Record extracts:
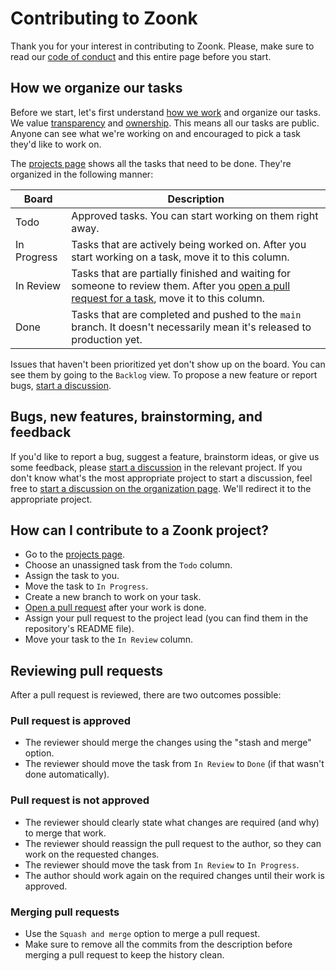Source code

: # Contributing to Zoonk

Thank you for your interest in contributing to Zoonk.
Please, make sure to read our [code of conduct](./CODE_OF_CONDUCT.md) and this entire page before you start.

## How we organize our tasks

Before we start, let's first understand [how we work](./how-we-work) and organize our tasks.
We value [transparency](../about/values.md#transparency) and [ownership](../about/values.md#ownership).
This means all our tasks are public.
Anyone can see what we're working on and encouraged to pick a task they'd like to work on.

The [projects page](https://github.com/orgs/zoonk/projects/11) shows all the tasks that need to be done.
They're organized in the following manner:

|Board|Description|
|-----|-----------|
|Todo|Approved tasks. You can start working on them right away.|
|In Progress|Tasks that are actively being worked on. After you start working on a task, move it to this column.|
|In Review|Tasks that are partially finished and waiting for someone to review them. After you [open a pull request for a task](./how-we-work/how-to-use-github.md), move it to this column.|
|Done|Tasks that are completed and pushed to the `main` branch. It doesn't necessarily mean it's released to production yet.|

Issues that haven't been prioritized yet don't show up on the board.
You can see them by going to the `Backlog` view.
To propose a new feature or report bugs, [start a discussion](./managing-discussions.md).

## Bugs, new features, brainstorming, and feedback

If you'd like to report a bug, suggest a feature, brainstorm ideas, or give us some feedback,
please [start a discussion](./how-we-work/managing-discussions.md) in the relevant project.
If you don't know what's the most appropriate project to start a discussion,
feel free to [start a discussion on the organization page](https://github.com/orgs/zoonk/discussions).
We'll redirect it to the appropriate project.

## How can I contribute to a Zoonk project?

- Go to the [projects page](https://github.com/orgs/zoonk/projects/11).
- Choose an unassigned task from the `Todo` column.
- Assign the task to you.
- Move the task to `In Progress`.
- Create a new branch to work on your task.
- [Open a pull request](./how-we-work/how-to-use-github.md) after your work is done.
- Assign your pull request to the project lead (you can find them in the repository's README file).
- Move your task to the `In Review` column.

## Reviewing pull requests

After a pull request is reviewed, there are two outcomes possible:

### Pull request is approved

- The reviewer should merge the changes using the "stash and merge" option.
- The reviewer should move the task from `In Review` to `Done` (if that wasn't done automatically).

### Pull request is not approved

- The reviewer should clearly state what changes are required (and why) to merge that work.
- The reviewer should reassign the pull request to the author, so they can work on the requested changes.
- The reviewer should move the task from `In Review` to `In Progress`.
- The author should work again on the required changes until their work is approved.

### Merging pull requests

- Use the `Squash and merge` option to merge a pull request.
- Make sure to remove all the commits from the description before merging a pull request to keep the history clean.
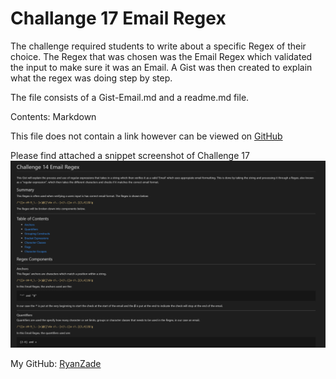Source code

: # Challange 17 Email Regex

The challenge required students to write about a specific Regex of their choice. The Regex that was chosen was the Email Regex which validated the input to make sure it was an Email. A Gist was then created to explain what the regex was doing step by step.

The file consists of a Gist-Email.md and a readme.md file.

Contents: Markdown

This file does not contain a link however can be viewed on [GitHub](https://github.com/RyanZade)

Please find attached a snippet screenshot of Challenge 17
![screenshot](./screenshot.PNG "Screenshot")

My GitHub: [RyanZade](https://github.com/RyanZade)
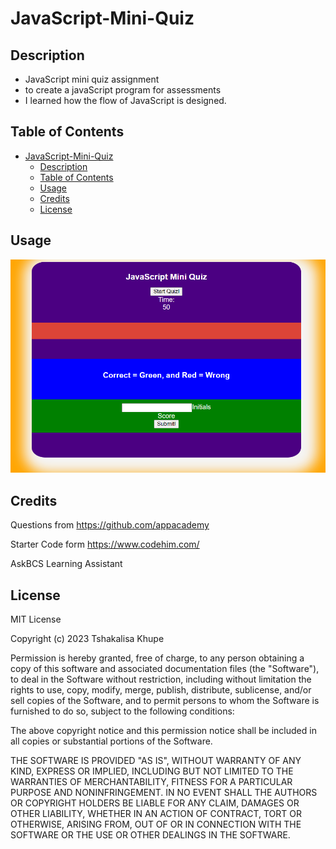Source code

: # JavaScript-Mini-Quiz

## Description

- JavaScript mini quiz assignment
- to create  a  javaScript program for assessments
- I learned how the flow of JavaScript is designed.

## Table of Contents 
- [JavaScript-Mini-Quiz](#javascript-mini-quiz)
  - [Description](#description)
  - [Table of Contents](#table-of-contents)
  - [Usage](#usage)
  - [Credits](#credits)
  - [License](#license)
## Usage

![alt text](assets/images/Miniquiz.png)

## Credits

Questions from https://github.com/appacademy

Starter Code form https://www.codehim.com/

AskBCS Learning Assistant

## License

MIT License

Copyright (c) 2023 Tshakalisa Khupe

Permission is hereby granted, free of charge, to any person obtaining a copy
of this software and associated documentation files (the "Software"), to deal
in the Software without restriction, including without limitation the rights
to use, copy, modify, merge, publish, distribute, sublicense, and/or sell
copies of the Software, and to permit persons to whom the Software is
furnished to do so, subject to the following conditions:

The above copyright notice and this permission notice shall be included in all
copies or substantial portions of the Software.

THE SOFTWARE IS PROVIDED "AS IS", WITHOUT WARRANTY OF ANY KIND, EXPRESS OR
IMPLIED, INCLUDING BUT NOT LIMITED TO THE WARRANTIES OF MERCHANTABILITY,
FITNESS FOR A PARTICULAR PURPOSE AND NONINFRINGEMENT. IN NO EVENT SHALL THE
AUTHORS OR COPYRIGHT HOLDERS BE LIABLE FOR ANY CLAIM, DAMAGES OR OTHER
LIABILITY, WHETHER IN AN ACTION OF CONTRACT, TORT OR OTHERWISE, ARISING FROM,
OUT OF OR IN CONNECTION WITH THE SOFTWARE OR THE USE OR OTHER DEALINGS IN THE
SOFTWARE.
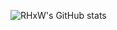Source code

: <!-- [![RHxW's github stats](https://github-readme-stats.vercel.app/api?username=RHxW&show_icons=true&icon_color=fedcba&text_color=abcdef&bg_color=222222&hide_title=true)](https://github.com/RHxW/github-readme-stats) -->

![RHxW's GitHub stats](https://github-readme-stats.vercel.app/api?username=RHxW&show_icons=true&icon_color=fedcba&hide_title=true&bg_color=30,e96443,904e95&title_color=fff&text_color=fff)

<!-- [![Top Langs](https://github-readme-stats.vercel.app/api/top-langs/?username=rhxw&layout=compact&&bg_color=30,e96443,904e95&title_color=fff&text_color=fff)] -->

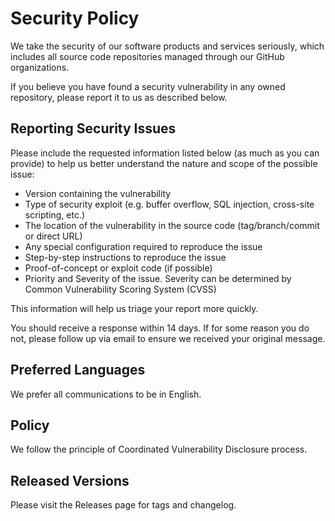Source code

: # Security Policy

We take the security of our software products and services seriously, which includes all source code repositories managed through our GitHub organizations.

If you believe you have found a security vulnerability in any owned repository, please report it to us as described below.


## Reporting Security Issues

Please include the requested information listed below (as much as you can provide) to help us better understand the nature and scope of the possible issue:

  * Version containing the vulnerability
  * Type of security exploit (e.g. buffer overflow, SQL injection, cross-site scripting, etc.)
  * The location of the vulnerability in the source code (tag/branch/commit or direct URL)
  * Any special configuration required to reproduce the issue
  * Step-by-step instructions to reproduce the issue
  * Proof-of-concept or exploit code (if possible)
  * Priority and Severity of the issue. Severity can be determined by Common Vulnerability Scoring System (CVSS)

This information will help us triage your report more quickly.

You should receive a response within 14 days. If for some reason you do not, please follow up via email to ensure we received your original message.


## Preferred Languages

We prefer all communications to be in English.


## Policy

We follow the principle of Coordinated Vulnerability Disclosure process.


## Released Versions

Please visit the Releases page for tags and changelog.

---

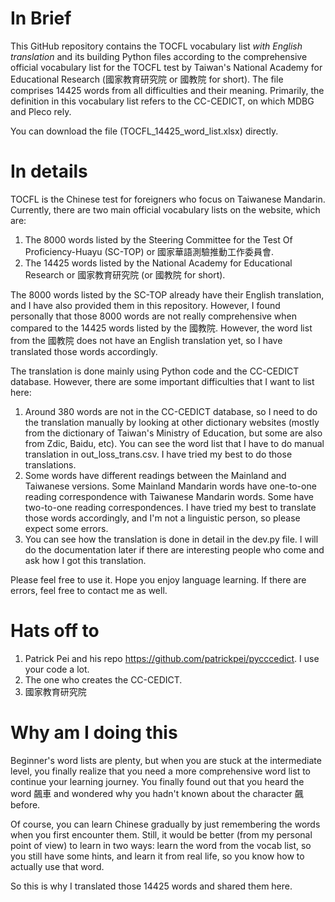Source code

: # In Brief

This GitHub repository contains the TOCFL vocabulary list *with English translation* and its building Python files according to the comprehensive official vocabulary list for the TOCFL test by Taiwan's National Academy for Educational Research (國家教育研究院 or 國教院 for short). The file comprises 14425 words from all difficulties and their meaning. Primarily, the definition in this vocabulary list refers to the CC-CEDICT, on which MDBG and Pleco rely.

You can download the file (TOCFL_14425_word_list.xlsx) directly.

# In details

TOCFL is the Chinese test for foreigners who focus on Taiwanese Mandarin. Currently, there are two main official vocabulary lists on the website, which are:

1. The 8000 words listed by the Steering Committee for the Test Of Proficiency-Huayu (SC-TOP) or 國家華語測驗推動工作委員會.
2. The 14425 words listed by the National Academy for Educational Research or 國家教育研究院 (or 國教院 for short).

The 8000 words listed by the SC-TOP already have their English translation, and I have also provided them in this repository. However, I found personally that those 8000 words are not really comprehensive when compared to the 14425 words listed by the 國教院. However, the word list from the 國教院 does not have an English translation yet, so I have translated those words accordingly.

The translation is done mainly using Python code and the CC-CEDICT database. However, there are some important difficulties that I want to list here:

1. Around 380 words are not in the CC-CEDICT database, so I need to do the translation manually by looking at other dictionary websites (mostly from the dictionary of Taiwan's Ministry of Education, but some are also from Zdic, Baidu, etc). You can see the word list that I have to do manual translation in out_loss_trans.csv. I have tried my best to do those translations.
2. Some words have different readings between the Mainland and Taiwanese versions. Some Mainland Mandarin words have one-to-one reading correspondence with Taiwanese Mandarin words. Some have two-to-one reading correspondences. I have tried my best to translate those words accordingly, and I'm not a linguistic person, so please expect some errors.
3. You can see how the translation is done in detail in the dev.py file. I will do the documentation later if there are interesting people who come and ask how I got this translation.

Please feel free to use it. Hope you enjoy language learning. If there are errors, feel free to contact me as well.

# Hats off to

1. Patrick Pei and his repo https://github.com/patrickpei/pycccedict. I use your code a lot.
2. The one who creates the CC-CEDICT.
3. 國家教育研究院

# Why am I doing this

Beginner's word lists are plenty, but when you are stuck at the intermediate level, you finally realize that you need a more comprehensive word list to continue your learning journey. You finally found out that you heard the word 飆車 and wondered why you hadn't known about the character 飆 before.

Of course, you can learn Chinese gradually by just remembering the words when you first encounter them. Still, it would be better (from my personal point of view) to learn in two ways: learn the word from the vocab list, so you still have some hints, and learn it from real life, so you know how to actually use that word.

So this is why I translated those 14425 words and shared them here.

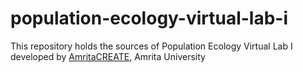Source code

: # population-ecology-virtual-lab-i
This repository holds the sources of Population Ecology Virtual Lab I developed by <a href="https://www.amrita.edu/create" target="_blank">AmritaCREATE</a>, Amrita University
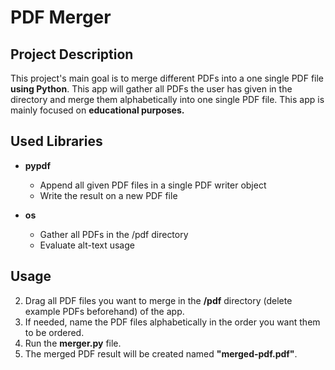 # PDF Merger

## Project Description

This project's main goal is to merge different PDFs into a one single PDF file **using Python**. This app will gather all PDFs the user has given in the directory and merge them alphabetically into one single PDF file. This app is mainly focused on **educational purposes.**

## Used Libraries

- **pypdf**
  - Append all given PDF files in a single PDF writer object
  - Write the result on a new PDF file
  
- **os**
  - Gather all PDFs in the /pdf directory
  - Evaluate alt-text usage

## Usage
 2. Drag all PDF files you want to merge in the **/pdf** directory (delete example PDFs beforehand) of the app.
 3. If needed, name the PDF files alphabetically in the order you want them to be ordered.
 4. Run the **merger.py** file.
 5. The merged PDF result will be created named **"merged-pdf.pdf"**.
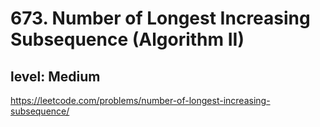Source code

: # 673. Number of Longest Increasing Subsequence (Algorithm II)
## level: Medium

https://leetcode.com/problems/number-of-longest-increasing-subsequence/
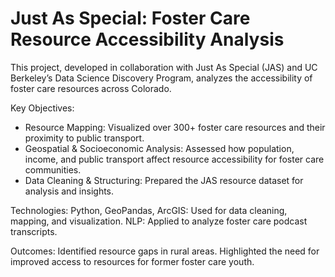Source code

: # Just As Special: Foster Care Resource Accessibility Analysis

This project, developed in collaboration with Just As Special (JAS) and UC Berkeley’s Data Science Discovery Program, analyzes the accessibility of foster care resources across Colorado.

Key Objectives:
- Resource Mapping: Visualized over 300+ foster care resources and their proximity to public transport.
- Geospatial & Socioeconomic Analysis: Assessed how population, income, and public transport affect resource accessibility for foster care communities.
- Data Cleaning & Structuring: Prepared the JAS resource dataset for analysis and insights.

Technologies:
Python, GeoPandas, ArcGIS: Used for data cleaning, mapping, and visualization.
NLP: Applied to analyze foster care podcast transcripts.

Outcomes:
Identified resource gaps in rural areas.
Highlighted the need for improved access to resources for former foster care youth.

Required work: Write out, from the lines above, only those from the line with "Review|Tasks that are" to the line with "After a pull", exactly as given, including the first and the last.

Written answer:
|In Review|Tasks that are partially finished and waiting for someone to review them. After you [open a pull request for a task](./how-we-work/how-to-use-github.md), move it to this column.|
|Done|Tasks that are completed and pushed to the `main` branch. It doesn't necessarily mean it's released to production yet.|

Issues that haven't been prioritized yet don't show up on the board.
You can see them by going to the `Backlog` view.
To propose a new feature or report bugs, [start a discussion](./managing-discussions.md).

## Bugs, new features, brainstorming, and feedback

If you'd like to report a bug, suggest a feature, brainstorm ideas, or give us some feedback,
please [start a discussion](./how-we-work/managing-discussions.md) in the relevant project.
If you don't know what's the most appropriate project to start a discussion,
feel free to [start a discussion on the organization page](https://github.com/orgs/zoonk/discussions).
We'll redirect it to the appropriate project.

## How can I contribute to a Zoonk project?

- Go to the [projects page](https://github.com/orgs/zoonk/projects/11).
- Choose an unassigned task from the `Todo` column.
- Assign the task to you.
- Move the task to `In Progress`.
- Create a new branch to work on your task.
- [Open a pull request](./how-we-work/how-to-use-github.md) after your work is done.
- Assign your pull request to the project lead (you can find them in the repository's README file).
- Move your task to the `In Review` column.

## Reviewing pull requests

After a pull request is reviewed, there are two outcomes possible:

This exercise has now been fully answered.